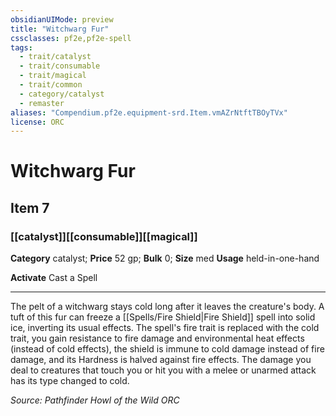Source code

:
 ```yaml
---
obsidianUIMode: preview
title: "Witchwarg Fur"
cssclasses: pf2e,pf2e-spell
tags:
  - trait/catalyst
  - trait/consumable
  - trait/magical
  - trait/common
  - category/catalyst
  - remaster
aliases: "Compendium.pf2e.equipment-srd.Item.vmAZrNtftTBOyTVx"
license: ORC
---
```

# Witchwarg Fur
## Item 7
### [[catalyst]][[consumable]][[magical]]

**Category** catalyst; 
**Price** 52 gp; 
**Bulk** 0; **Size** med
**Usage** held-in-one-hand

**Activate** Cast a Spell

* * *

The pelt of a witchwarg stays cold long after it leaves the creature's body. A tuft of this fur can freeze a [[Spells/Fire Shield|Fire Shield]] spell into solid ice, inverting its usual effects. The spell's fire trait is replaced with the cold trait, you gain resistance to fire damage and environmental heat effects (instead of cold effects), the shield is immune to cold damage instead of fire damage, and its Hardness is halved against fire effects. The damage you deal to creatures that touch you or hit you with a melee or unarmed attack has its type changed to cold.

*Source: Pathfinder Howl of the Wild*
*ORC*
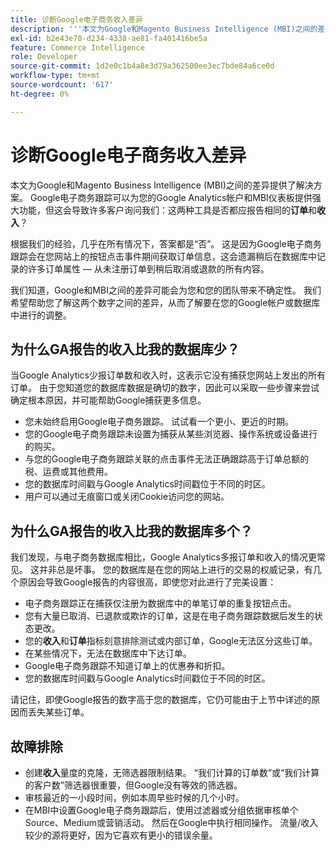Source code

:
 ```yaml
---
title: 诊断Google电子商务收入差异
description: '''本文为Google和Magento Business Intelligence (MBI)之间的差异提供了解决方案。 Google电子商务跟踪为您的Google Analytics帐户和MBI功能板带来了强大功能，但会导致许多客户询问我们：这两种工具是否报告相同的**订单**和**收入**?”量？'
exl-id: b2e43e70-d234-4338-ae81-fa401416be5a
feature: Commerce Intelligence
role: Developer
source-git-commit: 1d2e0c1b4a8e3d79a362500ee3ec7bde84a6ce0d
workflow-type: tm+mt
source-wordcount: '617'
ht-degree: 0%

---
```


# 诊断Google电子商务收入差异

本文为Google和Magento Business Intelligence (MBI)之间的差异提供了解决方案。 Google电子商务跟踪可以为您的Google Analytics帐户和MBI仪表板提供强大功能，但这会导致许多客户询问我们：这两种工具是否都应报告相同的&#x200B;**订单**&#x200B;和&#x200B;**收入**？

根据我们的经验，几乎在所有情况下，答案都是“否”。 这是因为Google电子商务跟踪会在您网站上的按钮点击事件期间获取订单信息，这会遗漏稍后在数据库中记录的许多订单属性 — 从未注册订单到稍后取消或退款的所有内容。

我们知道，Google和MBI之间的差异可能会为您和您的团队带来不确定性。 我们希望帮助您了解这两个数字之间的差异，从而了解要在您的Google帐户或数据库中进行的调整。

## 为什么GA报告的&#x200B;**收入比我的数据库少**？

当Google Analytics少报订单数和收入时，这表示它没有捕获您网站上发出的所有订单。 由于您知道您的数据库数据是确切的数字，因此可以采取一些步骤来尝试确定根本原因，并可能帮助Google捕获更多信息。

* 您未始终启用Google电子商务跟踪。 试试看一个更小、更近的时期。
* 您的Google电子商务跟踪未设置为捕获从某些浏览器、操作系统或设备进行的购买。
* 与您的Google电子商务跟踪关联的点击事件无法正确跟踪高于订单总额的税、运费或其他费用。
* 您的数据库时间戳与Google Analytics时间戳位于不同的时区。
* 用户可以通过无痕窗口或关闭Cookie访问您的网站。

## 为什么GA报告的收入比我的数据库多&#x200B;**个**？

我们发现，与电子商务数据库相比，Google Analytics多报订单和收入的情况更常见。 这并非总是坏事。 您的数据库是在您的网站上进行的交易的权威记录，有几个原因会导致Google报告的内容很高，即使您对此进行了完美设置：

* 电子商务跟踪正在捕获仅注册为数据库中的单笔订单的重复按钮点击。
* 您有大量已取消、已退款或欺诈的订单，这是在电子商务跟踪数据后发生的状态更改。
* 您的&#x200B;**收入**&#x200B;和&#x200B;**订单**&#x200B;指标刻意排除测试或内部订单，Google无法区分这些订单。
* 在某些情况下，无法在数据库中下达订单。
* Google电子商务跟踪不知道订单上的优惠券和折扣。
* 您的数据库时间戳与Google Analytics时间戳位于不同的时区。

请记住，即使Google报告的数字高于您的数据库，它仍可能由于上节中详述的原因而丢失某些订单。

## 故障排除

* 创建&#x200B;**收入**&#x200B;量度的克隆，无筛选器限制结果。 “我们计算的订单数”或“我们计算的客户数”筛选器很重要，但Google没有等效的筛选器。
* 审核最近的一小段时间，例如本周早些时候的几个小时。
* 在MBI中设置Google电子商务跟踪后，使用过滤器或分组依据审核单个Source、Medium或营销活动。 然后在Google中执行相同操作。 流量/收入较少的源将更好，因为它喜欢有更小的错误余量。

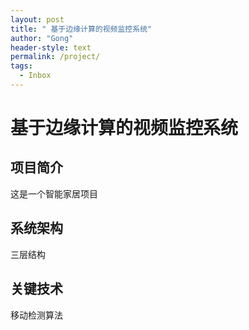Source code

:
 ```yaml
---
layout: post
title: " 基于边缘计算的视频监控系统"
author: "Gong"
header-style: text
permalink: /project/
tags:
  - Inbox
---
```


# 基于边缘计算的视频监控系统

## 项目简介

这是一个智能家居项目

## 系统架构

三层结构

## 关键技术

移动检测算法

**ABOUT THIS TASK**
Leaving the pictures out, transcribe the entries above exactly as written.

**ANSWER FOR THIS EXERCISE**
Source code

:
 ```yaml
---
obsidianUIMode: preview
title: "Witchwarg Fur"
cssclasses: pf2e,pf2e-spell
tags:
  - trait/catalyst
  - trait/consumable
  - trait/magical
  - trait/common
  - category/catalyst
  - remaster
aliases: "Compendium.pf2e.equipment-srd.Item.vmAZrNtftTBOyTVx"
license: ORC
---
```

# Witchwarg Fur
## Item 7
### [[catalyst]][[consumable]][[magical]]

**Category** catalyst; 
**Price** 52 gp; 
**Bulk** 0; **Size** med
**Usage** held-in-one-hand

**Activate** Cast a Spell

* * *

The pelt of a witchwarg stays cold long after it leaves the creature's body. A tuft of this fur can freeze a [[Spells/Fire Shield|Fire Shield]] spell into solid ice, inverting its usual effects. The spell's fire trait is replaced with the cold trait, you gain resistance to fire damage and environmental heat effects (instead of cold effects), the shield is immune to cold damage instead of fire damage, and its Hardness is halved against fire effects. The damage you deal to creatures that touch you or hit you with a melee or unarmed attack has its type changed to cold.

*Source: Pathfinder Howl of the Wild*
*ORC*
Source code

:
 ```yaml
---
title: 诊断Google电子商务收入差异
description: '''本文为Google和Magento Business Intelligence (MBI)之间的差异提供了解决方案。 Google电子商务跟踪为您的Google Analytics帐户和MBI功能板带来了强大功能，但会导致许多客户询问我们：这两种工具是否报告相同的**订单**和**收入**?”量？'
exl-id: b2e43e70-d234-4338-ae81-fa401416be5a
feature: Commerce Intelligence
role: Developer
source-git-commit: 1d2e0c1b4a8e3d79a362500ee3ec7bde84a6ce0d
workflow-type: tm+mt
source-wordcount: '617'
ht-degree: 0%

---
```


# 诊断Google电子商务收入差异

本文为Google和Magento Business Intelligence (MBI)之间的差异提供了解决方案。 Google电子商务跟踪可以为您的Google Analytics帐户和MBI仪表板提供强大功能，但这会导致许多客户询问我们：这两种工具是否都应报告相同的&#x200B;**订单**&#x200B;和&#x200B;**收入**？

根据我们的经验，几乎在所有情况下，答案都是“否”。 这是因为Google电子商务跟踪会在您网站上的按钮点击事件期间获取订单信息，这会遗漏稍后在数据库中记录的许多订单属性 — 从未注册订单到稍后取消或退款的所有内容。

我们知道，Google和MBI之间的差异可能会为您和您的团队带来不确定性。 我们希望帮助您了解这两个数字之间的差异，从而了解要在您的Google帐户或数据库中进行的调整。

## 为什么GA报告的&#x200B;**收入比我的数据库少**？

当Google Analytics少报订单数和收入时，这表示它没有捕获您网站上发出的所有订单。 由于您知道您的数据库数据是确切的数字，因此可以采取一些步骤来尝试确定根本原因，并可能帮助Google捕获更多信息。

* 您未始终启用Google电子商务跟踪。 试试看一个更小、更近的时期。
* 您的Google电子商务跟踪未设置为捕获从某些浏览器、操作系统或设备进行的购买。
* 与您的Google电子商务跟踪关联的点击事件无法正确跟踪高于订单总额的税、运费或其他费用。
* 您的数据库时间戳与Google Analytics时间戳位于不同的时区。
* 用户可以通过无痕窗口或关闭Cookie访问您的网站。

## 为什么GA报告的收入比我的数据库多&#x200B;**个**？

我们发现，与电子商务数据库相比，Google Analytics多报订单和收入的情况更常见。 这并非总是坏事。 您的数据库是在您的网站上进行的交易的权威记录，有几个原因会导致Google报告的内容很高，即使您对此进行了完美设置：

* 电子商务跟踪正在捕获仅注册为数据库中的单笔订单的重复按钮点击。
* 您有大量已取消、已退款或欺诈的订单，这是在电子商务跟踪数据后发生的状态更改。
* 您的&#x200B;**收入**&#x200B;和&#x200B;**订单**&#x200B;指标刻意排除测试或内部订单，Google无法区分这些订单。
* 在某些情况下，无法在数据库中下达订单。
* Google电子商务跟踪不知道订单上的优惠券和折扣。
* 您的数据库时间戳与Google Analytics时间戳位于不同的时区。

请记住，即使Google报告的数字高于您的数据库，它仍可能由于上节中详述的原因而丢失某些订单。

## 故障排除

* 创建&#x200B;**收入**&#x200B;量度的克隆，无筛选器限制结果。 “我们计算的订单数”或“我们计算的客户数”筛选器很重要，但Google没有等效的筛选器。
* 审核最近的一小段时间，例如本周早些时候的几个小时。
* 在MBI中设置Google电子商务跟踪后，使用过滤器或分组依据审核单个Source、Medium或营销活动。 然后在Google中执行相同操作。 流量/收入较少的源将更好，因为它喜欢有更小的错误余量。

Source code

:
 ```yaml
---
layout: post
title: " 基于边缘计算的视频监控系统"
author: "Gong"
header-style: text
permalink: /project/
tags:
  - Inbox
---
```


# 基于边缘计算的视频监控系统

## 项目简介

这是一个智能家居项目

## 系统架构

三层结构

## 关键技术

移动检测算法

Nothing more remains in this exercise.